> **Exercise goal**: Would you transcribe each entry exactly as it stands, omitting the pictures?

> **Source records**:
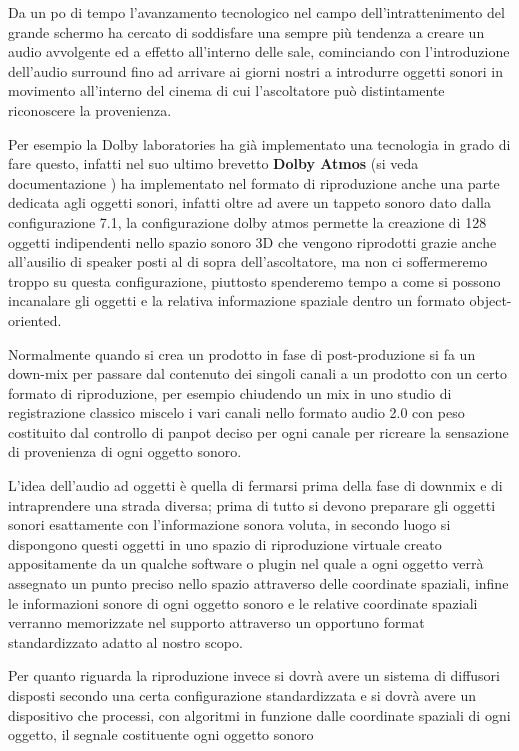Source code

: \documentclass[12pt,a4paper]{report}
\begin{document}
Da un po di tempo l'avanzamento tecnologico nel campo dell'intrattenimento del grande schermo ha cercato di soddisfare una sempre più tendenza a creare un audio avvolgente ed a effetto all'interno delle sale, cominciando con l'introduzione dell'audio surround fino ad arrivare ai giorni nostri a introdurre oggetti sonori in movimento all'interno del cinema di cui l'ascoltatore può distintamente riconoscere la provenienza.

Per esempio la Dolby laboratories ha già implementato una tecnologia in grado di fare questo, infatti nel suo ultimo brevetto \textbf{Dolby Atmos} (si veda documentazione \cite{atmos}) ha implementato nel formato di riproduzione anche una parte dedicata agli oggetti sonori, infatti oltre ad avere un tappeto sonoro dato dalla configurazione 7.1, la configurazione dolby atmos permette la creazione di 128 oggetti indipendenti nello spazio sonoro 3D che vengono riprodotti grazie anche all'ausilio di speaker posti al di sopra dell'ascoltatore, ma non ci soffermeremo troppo su questa configurazione, piuttosto spenderemo tempo a come si possono incanalare gli oggetti e la relativa informazione spaziale dentro un formato object-oriented.

Normalmente quando si crea un prodotto in fase di post-produzione si fa un down-mix per passare dal contenuto dei singoli canali a un prodotto con un certo formato di riproduzione, per esempio chiudendo un mix in uno studio di registrazione classico miscelo i vari canali nello formato audio 2.0 con peso costituito dal controllo di panpot deciso per ogni canale per ricreare la sensazione di provenienza di ogni oggetto sonoro.

L'idea dell'audio ad oggetti è quella di fermarsi prima della fase di downmix e di intraprendere una strada diversa; prima di tutto si devono preparare gli oggetti sonori esattamente con l'informazione sonora voluta, in secondo luogo si dispongono questi oggetti in uno spazio di riproduzione virtuale creato appositamente da un qualche software o plugin nel quale a ogni oggetto verrà assegnato un punto preciso nello spazio attraverso delle coordinate spaziali, infine le informazioni sonore di ogni oggetto sonoro e le relative coordinate spaziali verranno memorizzate nel supporto attraverso un opportuno format standardizzato adatto al nostro scopo.

Per quanto riguarda la riproduzione invece si dovrà avere un sistema di diffusori disposti secondo una certa configurazione standardizzata e si dovrà avere un dispositivo che processi, con algoritmi in funzione dalle coordinate spaziali di ogni oggetto, il segnale costituente ogni oggetto sonoro
\end{document}
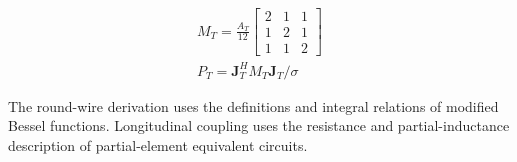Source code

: \hypertarget{S1.equation.E09}{}
\hypertarget{E09}{}
\begin{equation}
\begin{gathered}
M_T=\frac{A_T}{12}\begin{bmatrix}2&1&1\\1&2&1\\1&1&2\end{bmatrix} \\
P_T=\mathbf J_T^H M_T\mathbf J_T/\sigma
\end{gathered}
\tag{8}\label{eq:E09}
\end{equation}

\hypertarget{S1.method.sources}{}
The round-wire derivation uses the definitions and integral relations of modified Bessel functions. Longitudinal coupling uses the resistance and partial-inductance description of partial-element equivalent circuits. \cite{BESSEL,RUEHLI1974}
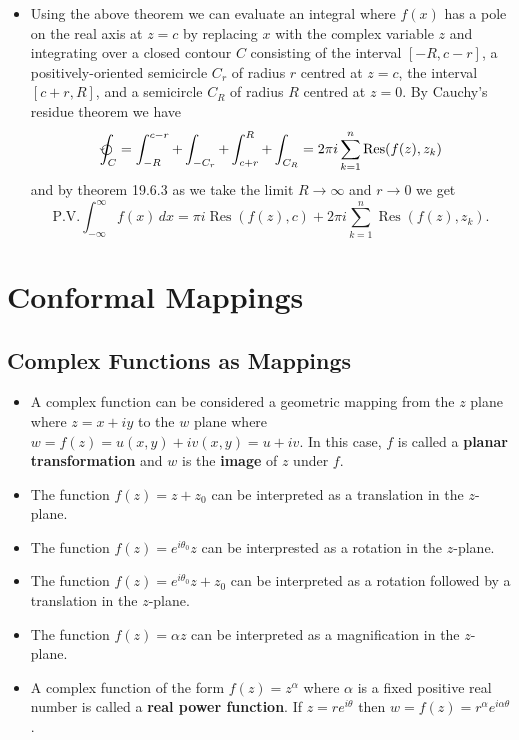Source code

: \documentclass{article}
\newcommand{\Res}{\operatorname{Res}}
\begin{document}
\begin{itemize}
  \item Using the above theorem we can evaluate an integral where $f(x)$ has a pole on the real axis at $z = c$ by replacing $x$ with the complex variable $z$ and integrating over a closed contour $C$ consisting of the interval $[-R, c - r]$, a positively-oriented semicircle $C_r$ of radius $r$ centred at $z = c$, the interval $[c + r, R]$, and a semicircle $C_R$ of radius $R$ centred at $z = 0$. By Cauchy's residue theorem we have \[\varointctrclockwise_C = \int_{-R}^{c - r} + \int_{-C_r} + \int_{c + r}^R + \int_{C_R} = 2 \pi i \sum_{k = 1}^n \Res(f(z), z_k)\] and by theorem 19.6.3 as we take the limit $R \rightarrow \infty$ and $r \rightarrow 0$ we get \[\text{P.V.} \int_{-\infty}^\infty f(x) \,d x = \pi i \Res(f(z), c) + 2 \pi i \sum_{k = 1}^n \Res(f(z), z_k).\]
\end{itemize}

\section{Conformal Mappings}

\subsection{Complex Functions as Mappings}

\begin{itemize}
  \item A complex function can be considered a geometric mapping from the $z$ plane where $z = x + i y$ to the $w$ plane where $w = f(z) = u(x, y) + i v(x, y) = u + i v$. In this case, $f$ is called a \textbf{planar transformation} and $w$ is the \textbf{image} of $z$ under $f$.

  \item The function $f(z) = z + z_0$ can be interpreted as a translation in the $z$-plane.

  \item The function $f(z) = e^{i \theta_0} z$ can be interprested as a rotation in the $z$-plane.

  \item The function $f(z) = e^{i \theta_0} z + z_0$ can be interpreted as a rotation followed by a translation in the $z$-plane.

  \item The function $f(z) = \alpha z$ can be interpreted as a magnification in the $z$-plane.

  \item A complex function of the form $f(z) = z^\alpha$ where $\alpha$ is a fixed positive real number is called a \textbf{real power function}. If $z = r e^{i \theta}$ then $w = f(z) = r^\alpha e^{i \alpha \theta}$.
\end{itemize}
\end{document}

> **Your response**:
Source code

: \documentclass[12pt,a4paper]{report}
\begin{document}
Da un po di tempo l'avanzamento tecnologico nel campo dell'intrattenimento del grande schermo ha cercato di soddisfare una sempre più tendenza a creare un audio avvolgente ed a effetto all'interno delle sale, cominciando con l'introduzione dell'audio surround fino ad arrivare ai giorni nostri a introdurre oggetti sonori in movimento all'interno del cinema di cui l'ascoltatore può distintamente riconoscere la provenienza.

Per esempio la Dolby laboratories ha già implementato una tecnologia in grado di fare questo, infatti nel suo ultimo brevetto \textbf{Dolby Atmos} (si veda documentazione \cite{atmos}) ha implementato nel formato di riproduzione anche una parte dedicata agli oggetti sonori, infatti oltre ad avere un tappeto sonoro dato dalla configurazione 7.1, la configurazione dolby atmos permette la creazione di 128 oggetti indipendenti nello spazio sonoro 3D che vengono riprodotti grazie anche all'ausilio di speaker posti al di sopra dell'ascoltatore, ma non ci soffermeremo troppo su questa configurazione, piuttosto spenderemo tempo a come si possono incanalare gli oggetti e la relativa informazione spaziale dentro un formato object-oriented.

Normalmente quando si crea un prodotto in fase di post-produzione si fa un down-mix per passare dal contenuto dei singoli canali a un prodotto con un certo formato di riproduzione, per esempio chiudendo un mix in uno studio di registrazione classico miscelo i vari canali nello formato audio 2.0 con peso costituito dal controllo di panpot deciso per ogni canale per ricreare la sensazione di provenienza di ogni oggetto sonoro.

L'idea dell'audio ad oggetti è quella di fermarsi prima della fase di downmix e di intraprendere una strada diversa; prima di tutto si devono preparare gli oggetti sonori esattamente con l'informazione sonora voluta, in secondo luogo si dispongono questi oggetti in uno spazio di riproduzione virtuale creato appositamente da un qualche software o plugin nel quale a ogni oggetto verrà assegnato un punto preciso nello spazio attraverso delle coordinate spaziali, infine le informazioni sonore di ogni oggetto sonoro e le relative coordinate spaziali verranno memorizzate nel supporto attraverso un opportuno format standardizzato adatto al nostro scopo.

Per quanto riguarda la riproduzione invece si dovrà avere un sistema di diffusori disposti secondo una certa configurazione standardizzata e si dovrà avere un dispositivo che processi, con algoritmi in funzione dalle coordinate spaziali di ogni oggetto, il segnale costituente ogni oggetto sonoro
\end{document}
Source code

: \hypertarget{S1.equation.E09}{}
\hypertarget{E09}{}
\begin{equation}
\begin{gathered}
M_T=\frac{A_T}{12}\begin{bmatrix}2&1&1\\1&2&1\\1&1&2\end{bmatrix} \\
P_T=\mathbf J_T^H M_T\mathbf J_T/\sigma
\end{gathered}
\tag{8}\label{eq:E09}
\end{equation}

\hypertarget{S1.method.sources}{}
The round-wire derivation uses the definitions and integral relations of modified Bessel functions. Longitudinal coupling uses the resistance and partial-inductance description of partial-element equivalent circuits. \cite{BESSEL,RUEHLI1974}
Source code

: \documentclass{article}
\newcommand{\Res}{\operatorname{Res}}
\begin{document}
\begin{itemize}
  \item Using the above theorem we can evaluate an integral where $f(x)$ has a pole on the real axis at $z = c$ by replacing $x$ with the complex variable $z$ and integrating over a closed contour $C$ consisting of the interval $[-R, c - r]$, a positively-oriented semicircle $C_r$ of radius $r$ centred at $z = c$, the interval $[c + r, R]$, and a semicircle $C_R$ of radius $R$ centred at $z = 0$. By Cauchy's residue theorem we have \[\varointctrclockwise_C = \int_{-R}^{c - r} + \int_{-C_r} + \int_{c + r}^R + \int_{C_R} = 2 \pi i \sum_{k = 1}^n \Res(f(z), z_k)\] and by theorem 19.6.3 as we take the limit $R \rightarrow \infty$ and $r \rightarrow 0$ we get \[\text{P.V.} \int_{-\infty}^\infty f(x) \,d x = \pi i \Res(f(z), c) + 2 \pi i \sum_{k = 1}^n \Res(f(z), z_k).\]
\end{itemize}

\section{Conformal Mappings}

\subsection{Complex Functions as Mappings}

\begin{itemize}
  \item A complex function can be considered a geometric mapping from the $z$ plane where $z = x + i y$ to the $w$ plane where $w = f(z) = u(x, y) + i v(x, y) = u + i v$. In this case, $f$ is called a \textbf{planar transformation} and $w$ is the \textbf{image} of $z$ under $f$.

  \item The function $f(z) = z + z_0$ can be interpreted as a translation in the $z$-plane.

  \item The function $f(z) = e^{i \theta_0} z$ can be interprested as a rotation in the $z$-plane.

  \item The function $f(z) = e^{i \theta_0} z + z_0$ can be interpreted as a rotation followed by a translation in the $z$-plane.

  \item The function $f(z) = \alpha z$ can be interpreted as a magnification in the $z$-plane.

  \item A complex function of the form $f(z) = z^\alpha$ where $\alpha$ is a fixed positive real number is called a \textbf{real power function}. If $z = r e^{i \theta}$ then $w = f(z) = r^\alpha e^{i \alpha \theta}$.
\end{itemize}
\end{document}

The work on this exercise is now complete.